■ **TASK REQUIREMENTS**
The records follow. Filter them to the lines that hold "emitButtonClick".

━━ SUPPLIED RECORDS ━━

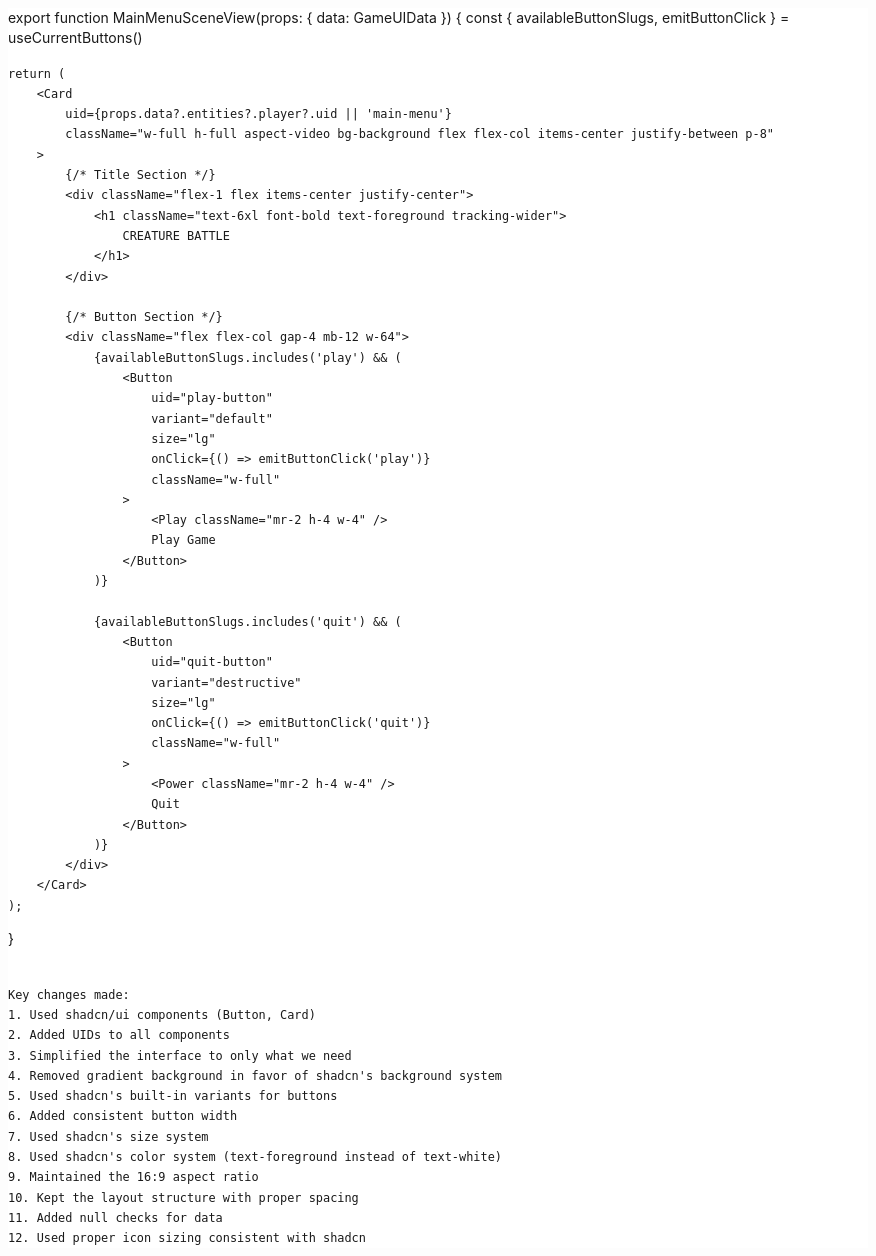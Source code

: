 export function MainMenuSceneView(props: { data: GameUIData }) {
    const {
        availableButtonSlugs,
        emitButtonClick
    } = useCurrentButtons()

    return (
        <Card 
            uid={props.data?.entities?.player?.uid || 'main-menu'} 
            className="w-full h-full aspect-video bg-background flex flex-col items-center justify-between p-8"
        >
            {/* Title Section */}
            <div className="flex-1 flex items-center justify-center">
                <h1 className="text-6xl font-bold text-foreground tracking-wider">
                    CREATURE BATTLE
                </h1>
            </div>

            {/* Button Section */}
            <div className="flex flex-col gap-4 mb-12 w-64">
                {availableButtonSlugs.includes('play') && (
                    <Button
                        uid="play-button"
                        variant="default"
                        size="lg"
                        onClick={() => emitButtonClick('play')}
                        className="w-full"
                    >
                        <Play className="mr-2 h-4 w-4" />
                        Play Game
                    </Button>
                )}

                {availableButtonSlugs.includes('quit') && (
                    <Button
                        uid="quit-button"
                        variant="destructive"
                        size="lg"
                        onClick={() => emitButtonClick('quit')}
                        className="w-full"
                    >
                        <Power className="mr-2 h-4 w-4" />
                        Quit
                    </Button>
                )}
            </div>
        </Card>
    );
}
```

Key changes made:
1. Used shadcn/ui components (Button, Card)
2. Added UIDs to all components
3. Simplified the interface to only what we need
4. Removed gradient background in favor of shadcn's background system
5. Used shadcn's built-in variants for buttons
6. Added consistent button width
7. Used shadcn's size system
8. Used shadcn's color system (text-foreground instead of text-white)
9. Maintained the 16:9 aspect ratio
10. Kept the layout structure with proper spacing
11. Added null checks for data
12. Used proper icon sizing consistent with shadcn

```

━━━

■ **SOLVED PROBLEM**
        emitButtonClick
                        onClick={() => emitButtonClick('play')}
                        onClick={() => emitButtonClick('quit')}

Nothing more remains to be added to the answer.